Dataset Start Marker
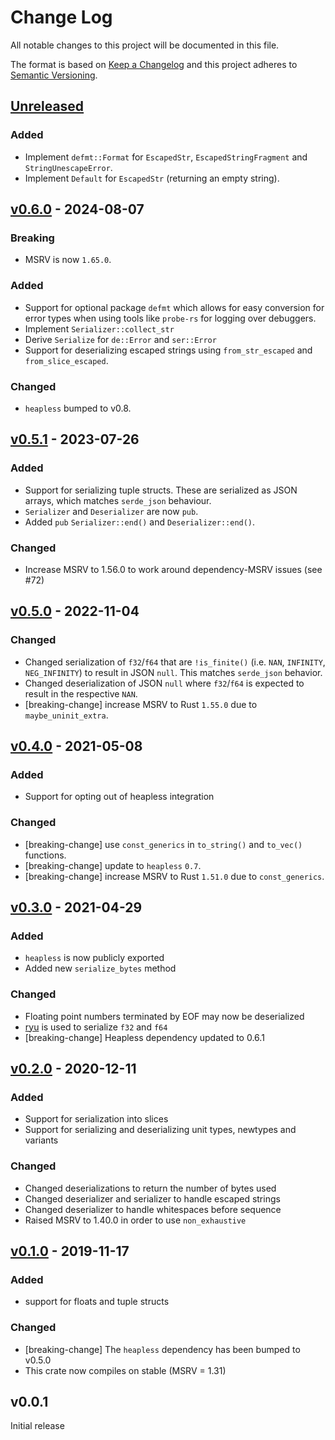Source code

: # Change Log

All notable changes to this project will be documented in this file.

The format is based on [Keep a Changelog](http://keepachangelog.com/)
and this project adheres to [Semantic Versioning](http://semver.org/).

## [Unreleased]

### Added

- Implement `defmt::Format` for `EscapedStr`, `EscapedStringFragment` and `StringUnescapeError`.
- Implement `Default` for `EscapedStr` (returning an empty string).

## [v0.6.0] - 2024-08-07

### Breaking
- MSRV is now `1.65.0`.

### Added

- Support for optional package `defmt` which allows for easy conversion for
error types when using tools like `probe-rs` for logging over debuggers.
- Implement `Serializer::collect_str`
- Derive `Serialize` for `de::Error` and `ser::Error`
- Support for deserializing escaped strings using `from_str_escaped` and `from_slice_escaped`.

### Changed

- `heapless` bumped to v0.8.

## [v0.5.1] - 2023-07-26

### Added

- Support for serializing tuple structs. These are serialized as JSON arrays,
  which matches `serde_json` behaviour.
- `Serializer` and `Deserializer` are now `pub`.
- Added `pub` `Serializer::end()` and `Deserializer::end()`.

### Changed

- Increase MSRV to 1.56.0 to work around dependency-MSRV issues (see #72)

## [v0.5.0] - 2022-11-04

### Changed

- Changed serialization of `f32`/`f64` that are `!is_finite()` (i.e. `NAN`, `INFINITY`,
  `NEG_INFINITY`) to result in JSON `null`. This matches `serde_json` behavior.
- Changed deserialization of JSON `null` where `f32`/`f64` is expected to result in
  the respective `NAN`.
- [breaking-change] increase MSRV to Rust `1.55.0` due to `maybe_uninit_extra`.

## [v0.4.0] - 2021-05-08

### Added

- Support for opting out of heapless integration

### Changed

- [breaking-change] use `const_generics` in `to_string()` and `to_vec()` functions.
- [breaking-change] update to `heapless` `0.7`.
- [breaking-change] increase MSRV to Rust `1.51.0` due to `const_generics`.

## [v0.3.0] - 2021-04-29
### Added
- `heapless` is now publicly exported
- Added new `serialize_bytes` method

### Changed
- Floating point numbers terminated by EOF may now be deserialized
- [ryu](https://github.com/dtolnay/ryu) is used to serialize `f32` and `f64`
- [breaking-change] Heapless dependency updated to 0.6.1

## [v0.2.0] - 2020-12-11
### Added
- Support for serialization into slices
- Support for serializing and deserializing unit types, newtypes and variants

### Changed
- Changed deserializations to return the number of bytes used
- Changed deserializer and serializer to handle escaped strings
- Changed deserializer to handle whitespaces before sequence
- Raised MSRV to 1.40.0 in order to use `non_exhaustive`

## [v0.1.0] - 2019-11-17

### Added
- support for floats and tuple structs

### Changed
- [breaking-change] The `heapless` dependency has been bumped to v0.5.0
- This crate now compiles on stable (MSRV = 1.31)

## v0.0.1

Initial release

[Unreleased]: https://github.com/rust-embedded-community/serde-json-core/compare/v0.6.0...HEAD
[v0.6.0]: https://github.com/rust-embedded-community/serde-json-core/compare/v0.5.1...v0.6.0
[v0.5.1]: https://github.com/rust-embedded-community/serde-json-core/compare/v0.5.0...v0.5.1
[v0.5.0]: https://github.com/rust-embedded-community/serde-json-core/compare/v0.4.0...v0.5.0
[v0.4.0]: https://github.com/rust-embedded-community/serde-json-core/compare/v0.3.0...v0.4.0
[v0.3.0]: https://github.com/rust-embedded-community/serde-json-core/compare/v0.2.0...v0.3.0
[v0.2.0]: https://github.com/rust-embedded-community/serde-json-core/compare/v0.1.0...v0.2.0
[v0.1.0]: https://github.com/rust-embedded-community/serde-json-core/releases/tag/v0.1.0
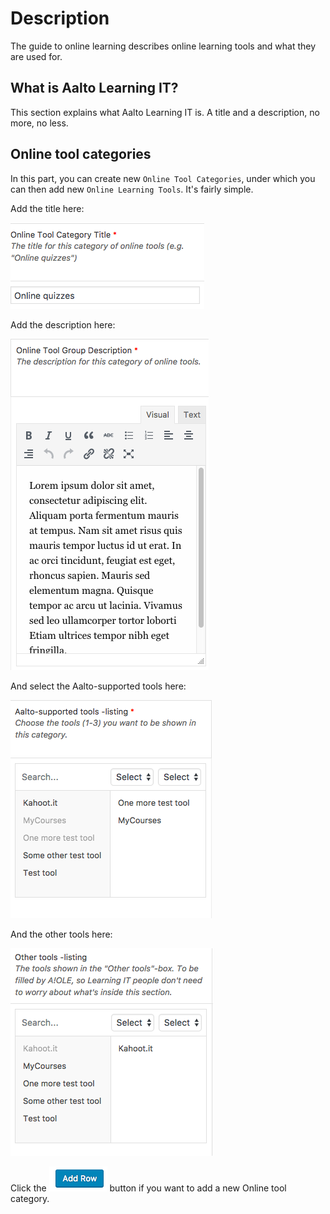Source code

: # Description

The guide to online learning describes online learning tools and what they are used for.

## What is Aalto Learning IT?

This section explains what Aalto Learning IT is. A title and a description, no more, no less.

## Online tool categories

In this part, you can create new `Online Tool Categories`, under which you can then add new `Online Learning Tools`. It's fairly simple.

Add the title here:

![](assets/page-guide-to-online-learning-0205fcbd.png)

Add the description here:

![](assets/page-guide-to-online-learning-effb4e3c.png)

And select the Aalto-supported tools here:

![](assets/page-guide-to-online-learning-b9802c10.png)

And the other tools here:

![](assets/page-guide-to-online-learning-8b185913.png)


Click the ![](assets/page-guide-to-online-learning-8e7380a9.png) button if you want to add a new Online tool category.
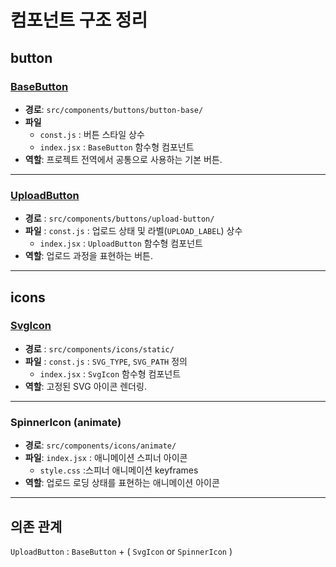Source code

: # 컴포넌트 구조 정리

## button

### [BaseButton](/week1/src/components/buttons/button-base/README.md)

- **경로**: `src/components/buttons/button-base/`
- **파일**
  - `const.js` : 버튼 스타일 상수
  - `index.jsx` : `BaseButton` 함수형 컴포넌트
- **역할**: 프로젝트 전역에서 공통으로 사용하는 기본 버튼.

---

### [UploadButton](./src/components/buttons/button-upload/README.md)

- **경로** : `src/components/buttons/upload-button/`
- **파일** : `const.js` : 업로드 상태 및 라벨(`UPLOAD_LABEL`) 상수
  - `index.jsx` : `UploadButton` 함수형 컴포넌트
- **역할**: 업로드 과정을 표현하는 버튼.

---

## icons

### [SvgIcon](/week1/src/components/icons/static/README.md)

- **경로** : `src/components/icons/static/`
- **파일** : `const.js` : `SVG_TYPE`, `SVG_PATH` 정의
  - `index.jsx` : `SvgIcon` 함수형 컴포넌트
- **역할**: 고정된 SVG 아이콘 렌더링.

---

### SpinnerIcon (animate)

- **경로**: `src/components/icons/animate/`
- **파일**: `index.jsx` : 애니메이션 스피너 아이콘
  - `style.css` :스피너 애니메이션 keyframes
- **역할**: 업로드 로딩 상태를 표현하는 애니메이션 아이콘

---

## 의존 관계

`UploadButton` : `BaseButton` + ( `SvgIcon` or `SpinnerIcon` )
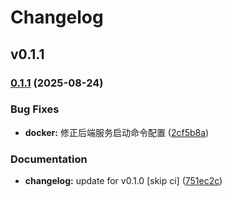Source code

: # Changelog

## v0.1.1

### [0.1.1](https://github.com/Dawn-Dream/Todos/compare/v0.1.0...v0.1.1) (2025-08-24)


### Bug Fixes

* **docker:** 修正后端服务启动命令配置 ([2cf5b8a](https://github.com/Dawn-Dream/Todos/commit/2cf5b8a16bea348cbd4c25ffe5af91600f209793))


### Documentation

* **changelog:** update for v0.1.0 [skip ci] ([751ec2c](https://github.com/Dawn-Dream/Todos/commit/751ec2cd3d83c480b805999ec5a4dbff175ac823))


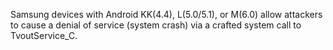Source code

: Samsung devices with Android KK(4.4), L(5.0/5.1), or M(6.0) allow attackers to cause a denial of service (system crash) via a crafted system call to TvoutService_C.
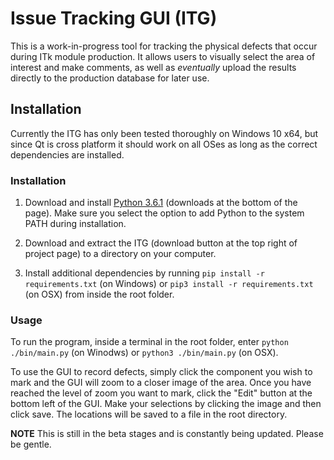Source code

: # Issue Tracking GUI (ITG)

This is a work-in-progress tool for tracking the physical defects that occur during ITk module production. It allows users to visually select the area of interest and make comments, as well as *eventually* upload the results directly to the production database for later use.

## Installation

Currently the ITG has only been tested thoroughly on Windows 10 x64, but since Qt is cross platform it should work on all OSes as long as the correct dependencies are installed.

### Installation

1. Download and install [Python 3.6.1](https://www.python.org/downloads/release/python-361/) (downloads at the bottom of the page). Make sure you select the option to add Python to the system PATH during installation.

2. Download and extract the ITG (download button at the top right of project page) to a directory on your computer.

3. Install additional dependencies by running `pip install -r requirements.txt` (on Windows) or  `pip3 install -r requirements.txt` (on OSX) from inside the root folder.

### Usage

To run the program, inside a terminal in the root folder, enter `python ./bin/main.py` (on Winodws) or `python3 ./bin/main.py` (on OSX).

To use the GUI to record defects, simply click the component you wish to mark and the GUI will zoom to a closer image of the area. Once you have reached the level of zoom you want to mark, click the "Edit" button at the bottom left of the GUI. Make your selections by clicking the image and then click save. The locations will be saved to a file in the root directory.


**NOTE**
This is still in the beta stages and is constantly being updated. Please be gentle.
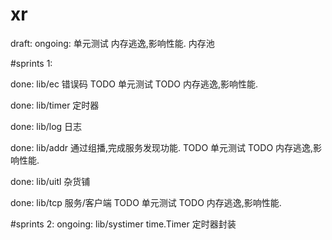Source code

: # xr
draft:
ongoing:
    单元测试
    内存逃逸,影响性能.
    内存池

#sprints 1:

done:
lib/ec
错误码
    TODO 单元测试
    TODO 内存逃逸,影响性能.

done:
lib/timer
定时器

done:
lib/log
日志

done:
lib/addr
通过组播,完成服务发现功能.
    TODO 单元测试
    TODO 内存逃逸,影响性能.
    
done:
lib/uitl
杂货铺

done:
lib/tcp
服务/客户端
    TODO 单元测试
    TODO 内存逃逸,影响性能.

#sprints 2:
ongoing:
lib/systimer
time.Timer 定时器封装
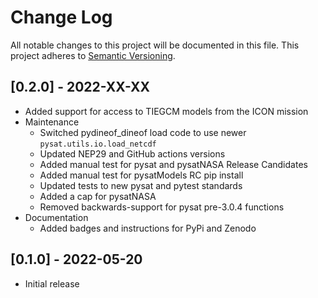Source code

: Change Log
==========
All notable changes to this project will be documented in this file.
This project adheres to [Semantic Versioning](https://semver.org/).

[0.2.0] - 2022-XX-XX
--------------------
* Added support for access to TIEGCM models from the ICON mission
* Maintenance
  * Switched pydineof_dineof load code to use newer `pysat.utils.io.load_netcdf`
  * Updated NEP29 and GitHub actions versions
  * Added manual test for pysat and pysatNASA Release Candidates
  * Added manual test for pysatModels RC pip install
  * Updated tests to new pysat and pytest standards
  * Added a cap for pysatNASA
  * Removed backwards-support for pysat pre-3.0.4 functions
* Documentation
  * Added badges and instructions for PyPi and Zenodo

[0.1.0] - 2022-05-20
--------------------
* Initial release
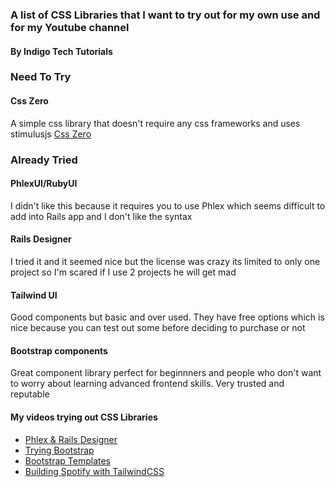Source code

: ### A list of CSS Libraries that I want to try out for my own use and for my Youtube channel
#### By Indigo Tech Tutorials

### Need To Try

#### Css Zero
A simple css library that doesn't require any css frameworks and uses stimulusjs
[Css Zero](https://github.com/lazaronixon/css-zero)

### Already Tried

#### PhlexUI/RubyUI
I didn't like this because it requires you to use Phlex which seems difficult to add into Rails app and I don't like the syntax

#### Rails Designer
I tried it and it seemed nice but the license was crazy its limited to only one project so I'm scared if I use 2 projects he will get mad

#### Tailwind UI
Good components but basic and over used. They have free options which is nice because you can test out some before deciding to purchase or not

#### Bootstrap components
Great component library perfect for beginnners and people who don't want to worry about learning advanced frontend skills. Very trusted and reputable


#### My videos trying out CSS Libraries

- [Phlex & Rails Designer](https://www.youtube.com/watch?v=w-Q2CqfqyVU)
- [Trying Bootstrap](https://www.youtube.com/watch?v=pnF7Znxdv30)
- [Bootstrap Templates](https://www.youtube.com/watch?v=-0T8DguxiL0)
- [Building Spotify with TailwindCSS](https://www.youtube.com/watch?v=_W0uoNuyUYk)
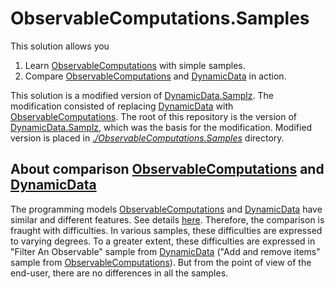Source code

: 
# ObservableComputations.Samples

This solution allows you
1. Learn [ObservableComputations](https://github.com/IgorBuchelnikov/ObservableComputations) with simple samples.
2. Compare [ObservableComputations](https://github.com/IgorBuchelnikov/ObservableComputations) and [DynamicData](https://github.com/reactiveui/DynamicData) in action.

This solution is a modified version of [DynamicData.Samplz](https://github.com/RolandPheasant/DynamicData.Samplz). The modification consisted of replacing [DynamicData](https://github.com/reactiveui/DynamicData) with [ObservableComputations](https://github.com/IgorBuchelnikov/ObservableComputations). The root of this repository is the version of [DynamicData.Samplz](https://github.com/RolandPheasant/DynamicData.Samplz), which was the basis for the modification. Modified version is placed in [*./ObservableComputations.Samples*](https://github.com/IgorBuchelnikov/ObservableComputations.Samples/tree/master/ObservableComputations.Samples) directory.

## About comparison [ObservableComputations](https://github.com/IgorBuchelnikov/ObservableComputations) and [DynamicData](https://github.com/reactiveui/DynamicData) 

The programming models [ObservableComputations](https://github.com/IgorBuchelnikov/ObservableComputations) and [DynamicData](https://github.com/reactiveui/DynamicData) have similar and different features. See details [here](https://github.com/IgorBuchelnikov/ObservableComputations#analogs). Therefore, the comparison is fraught with difficulties. In various samples, these difficulties are expressed to varying degrees. To a greater extent, these difficulties are expressed in "Filter An Observable" sample from [DynamicData](https://github.com/reactiveui/DynamicData) ("Add and remove items" sample from [ObservableComputations](https://github.com/IgorBuchelnikov/ObservableComputations)). But from the point of view of the end-user, there are no differences in all the samples.



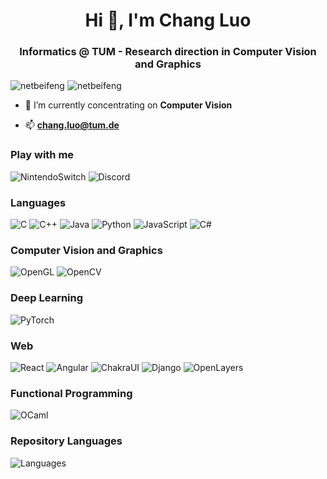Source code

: <h1 align="center">Hi 👋, I'm Chang Luo</h1>
<h3 align="center">Informatics @ TUM - Research direction in Computer Vision and Graphics</h3>

<p align="left"> <img src="https://komarev.com/ghpvc/?username=netbeifeng&label=Profile%20views&color=0e75b6&style=flat" alt="netbeifeng" /> 
<img src="https://img.shields.io/badge/-Luo Chang-0A66C2?logo=LinkedIn&logoColor=white&style=flat" alt="netbeifeng" /> </p>

- 🔭 I’m currently concentrating on **Computer Vision**

- 📫 **chang.luo@tum.de**
</p>

<p align="left">
  
<h3 align="left">Play with me</h3>

![NintendoSwitch](https://img.shields.io/badge/-SW_2647_1681_0316-e60012?logo=Nintendo%20Switch&logoColor=white&style=flat)
![Discord](https://img.shields.io/badge/-Alias%238226-5865F2?logo=discord&logoColor=white&style=flat)

<h3 align="left">Languages</h3>

![C](https://img.shields.io/badge/-C-A8B9CC?logo=C&logoColor=white&style=flat)
![C++](https://img.shields.io/badge/-C++-00599C?logo=c%2B%2B&logoColor=white&style=flat)
![Java](https://img.shields.io/badge/-Java-ed8b00?logo=CoffeeScript&logoColor=white&style=flat)
![Python](https://img.shields.io/badge/-Python-3776AB?logo=Python&logoColor=white&style=flat)
![JavaScript](https://img.shields.io/badge/-JavaScript-F7DF1E?logo=JavaScript&logoColor=white&style=flat)
![C#](https://img.shields.io/badge/-C%23-239120?logo=CSharp&logoColor=white&style=flat)

<h3 align="left">Computer Vision and Graphics</h3>

![OpenGL](https://img.shields.io/badge/-OpenGL-5586A4?logo=OpenGL&logoColor=white&style=flat)
![OpenCV](https://img.shields.io/badge/-OpenCV-5C3EE8?logo=opencv&logoColor=white&style=flat)

<h3 align="left">Deep Learning</h3>

![PyTorch](https://img.shields.io/badge/-PyTorch-EE4C2C?logo=PyTorch&logoColor=white&style=flat)

<h3 align="left">Web</h3>

![React](https://img.shields.io/badge/-ReactJs-61DAFB?logo=react&logoColor=white&style=flat)
![Angular](https://img.shields.io/badge/-Angular-DD0031?logo=Angular&logoColor=white&style=flat)
![ChakraUI](https://img.shields.io/badge/-ChakraUI-319795?logo=CSharp&logoColor=white&style=flat)
![Django](https://img.shields.io/badge/-Django-092E20?logo=Django&logoColor=white&style=flat)
![OpenLayers](https://img.shields.io/badge/-Openlayers-1F6B75?logo=Openlayers&logoColor=white&style=flat)

<h3 align="left">Functional Programming</h3>

![OCaml](https://img.shields.io/badge/-OCaml-EC6813?logo=Ocaml&logoColor=white&style=flat)

</p>

<h3 align="left">Repository Languages</h3>

![Languages](https://github-readme-stats.vercel.app/api/top-langs/?username=netbeifeng&layout=compact)
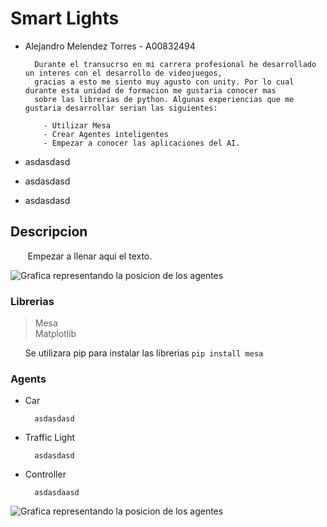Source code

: # Smart Lights
- Alejandro Melendez Torres - A00832494
  
        Durante el transucrso en mi carrera profesional he desarrollado un interes con el desarrollo de videojuegos,
        gracias a esto me siento muy agusto con unity. Por lo cual durante esta unidad de formacion me gustaria conocer mas
        sobre las librerias de python. Algunas experiencias que me gustaria desarrollar serian las siguientes:

          - Utilizar Mesa
          - Crear Agentes inteligentes
          - Empezar a conocer las aplicaciones del AI.
  
- asdasdasd
- asdasdasd
- asdasdasd
 
## Descripcion
&nbsp;&nbsp;&nbsp;&nbsp;&nbsp;&nbsp; Empezar a llenar aqui el texto.

<img alt="Grafica representando la posicion de los agentes" src = "https://i.imgur.com/XyjuOQk.png">

### Librerias
> Mesa\
> Matplotlib

&nbsp;&nbsp;&nbsp;&nbsp;&nbsp;&nbsp;Se utilizara pip para instalar las librerias  `pip install mesa`

### Agents
- Car
    
        asdasdasd

- Traffic Light
  
        asdasdasd

- Controller
  
        asdasdaasd

<img alt="Grafica representando la posicion de los agentes" src="https://i.imgur.com/FquJCZw.jpg">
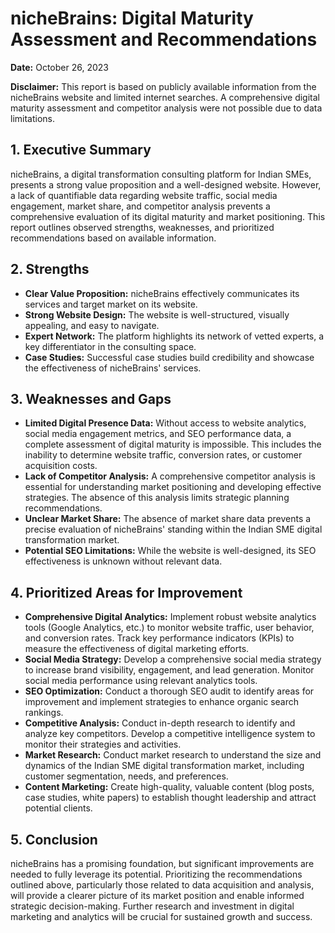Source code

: # nicheBrains: Digital Maturity Assessment and Recommendations

**Date:** October 26, 2023

**Disclaimer:** This report is based on publicly available information from the nicheBrains website and limited internet searches.  A comprehensive digital maturity assessment and competitor analysis were not possible due to data limitations.


## 1. Executive Summary

nicheBrains, a digital transformation consulting platform for Indian SMEs, presents a strong value proposition and a well-designed website. However, a lack of quantifiable data regarding website traffic, social media engagement, market share, and competitor analysis prevents a comprehensive evaluation of its digital maturity and market positioning. This report outlines observed strengths, weaknesses, and prioritized recommendations based on available information.


## 2. Strengths

* **Clear Value Proposition:** nicheBrains effectively communicates its services and target market on its website.
* **Strong Website Design:** The website is well-structured, visually appealing, and easy to navigate.
* **Expert Network:** The platform highlights its network of vetted experts, a key differentiator in the consulting space.
* **Case Studies:**  Successful case studies build credibility and showcase the effectiveness of nicheBrains' services.


## 3. Weaknesses and Gaps

* **Limited Digital Presence Data:**  Without access to website analytics, social media engagement metrics, and SEO performance data, a complete assessment of digital maturity is impossible.  This includes the inability to determine website traffic, conversion rates, or customer acquisition costs.
* **Lack of Competitor Analysis:** A comprehensive competitor analysis is essential for understanding market positioning and developing effective strategies.  The absence of this analysis limits strategic planning recommendations.
* **Unclear Market Share:**  The absence of market share data prevents a precise evaluation of nicheBrains' standing within the Indian SME digital transformation market.
* **Potential SEO Limitations:** While the website is well-designed, its SEO effectiveness is unknown without relevant data.


## 4. Prioritized Areas for Improvement

* **Comprehensive Digital Analytics:** Implement robust website analytics tools (Google Analytics, etc.) to monitor website traffic, user behavior, and conversion rates. Track key performance indicators (KPIs) to measure the effectiveness of digital marketing efforts.
* **Social Media Strategy:** Develop a comprehensive social media strategy to increase brand visibility, engagement, and lead generation.  Monitor social media performance using relevant analytics tools.
* **SEO Optimization:** Conduct a thorough SEO audit to identify areas for improvement and implement strategies to enhance organic search rankings.
* **Competitive Analysis:** Conduct in-depth research to identify and analyze key competitors.  Develop a competitive intelligence system to monitor their strategies and activities.
* **Market Research:** Conduct market research to understand the size and dynamics of the Indian SME digital transformation market, including customer segmentation, needs, and preferences.
* **Content Marketing:** Create high-quality, valuable content (blog posts, case studies, white papers) to establish thought leadership and attract potential clients.


## 5. Conclusion

nicheBrains has a promising foundation, but significant improvements are needed to fully leverage its potential.  Prioritizing the recommendations outlined above, particularly those related to data acquisition and analysis, will provide a clearer picture of its market position and enable informed strategic decision-making.  Further research and investment in digital marketing and analytics will be crucial for sustained growth and success.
Dataset End Marker
_Work instructions:_ All the lines that hold the word "Dawn" must appear in the answer, copied from the records.

_Answer space:_
### [0.1.1](https://github.com/Dawn-Dream/Todos/compare/v0.1.0...v0.1.1) (2025-08-24)
* **docker:** 修正后端服务启动命令配置 ([2cf5b8a](https://github.com/Dawn-Dream/Todos/commit/2cf5b8a16bea348cbd4c25ffe5af91600f209793))
* **changelog:** update for v0.1.0 [skip ci] ([751ec2c](https://github.com/Dawn-Dream/Todos/commit/751ec2cd3d83c480b805999ec5a4dbff175ac823))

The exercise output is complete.